The supposed upsides of shadow IT often hide some nasty dangers, with serious consequences for organizational security.

• Unofficial applications and devices create vulnerabilities, making data breaches, cyberattacks, and regulatory headaches more likely.
• A fragmented IT environment, with all sorts of systems running rogue, is a recipe for wasted time, duplicated work, and a total lack of direction.
• Using tools that aren't sanctioned can land you in hot water with software licenses and data laws, leading to fines and reputational damage.

Silver Linings

Shadow IT isn't entirely without its merits, however. It can actually boost productivity and make employees happier by letting them use the tools they prefer. This can speed up innovation, make organizations nimbler, and maybe even cut IT costs.

Think of shadow IT as a wake-up call, too. It shows where your tech is falling short and what your teams really need.

Managing the Shadows

Managing shadow IT isn't easy. It's about finding the sweet spot between security and allowing for new ideas and flexibility.

A few strategies can help:

• Clear rules: Develop clear, easy to understand, policies on what’s acceptable and how to get new tools approved.
• Regular checkups: Utilize asset discovery tools to find those hidden apps and devices, and do regular IT audits to see what's really going on.
• Openness is key: Encourage honesty and talk about the risks. Make sure everyone knows why data security matters.
• Tech solutions: Tools like CSPM and IAM can help secure those rogue apps and devices.

Turning Shadows into Assets

Organizations may regard shadow IT as an opportunity to learn and grow, rather than a threat.

• Listen and learn: Figure out why your employees are using unauthorized tools. This shows you where your tech is lacking and helps you tailor your services to their needs.
• Create a sandbox: Set up spaces where new tech can be safely tried out and assessed. Maybe it could even be integrated into your official setup later.
• Collaborate, don't dictate: Encourage IT and other departments to work together on finding tech solutions. Low-code/no-code platforms can be a great way to quickly build what you need.

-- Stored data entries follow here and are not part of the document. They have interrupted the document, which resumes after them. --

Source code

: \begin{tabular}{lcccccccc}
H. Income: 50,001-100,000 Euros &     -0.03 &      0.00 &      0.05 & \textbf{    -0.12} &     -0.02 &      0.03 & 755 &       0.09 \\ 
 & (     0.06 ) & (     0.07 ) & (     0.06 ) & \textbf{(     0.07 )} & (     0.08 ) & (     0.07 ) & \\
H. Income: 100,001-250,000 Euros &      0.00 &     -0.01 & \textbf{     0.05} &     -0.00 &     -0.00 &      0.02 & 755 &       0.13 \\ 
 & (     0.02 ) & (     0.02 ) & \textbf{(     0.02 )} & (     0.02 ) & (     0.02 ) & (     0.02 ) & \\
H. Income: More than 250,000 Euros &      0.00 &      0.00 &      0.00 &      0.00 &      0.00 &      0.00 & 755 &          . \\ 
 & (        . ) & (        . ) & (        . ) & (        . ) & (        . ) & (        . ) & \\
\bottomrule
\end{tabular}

The Rise of Shadow AI: A New Frontier

AI is evolving at fast pace, and generative AI tools are becoming increasingly available. This has given rise to a new concern: shadow AI. Think of it as shadow IT's AI counterpart, the unauthorized use of AI tools within organizations. Employees are drawn to these tools, especially generative AI, in the expectation of enhancing productivity and efficiency, but this often results in premature adoption without a thorough knowledge of the possible risks.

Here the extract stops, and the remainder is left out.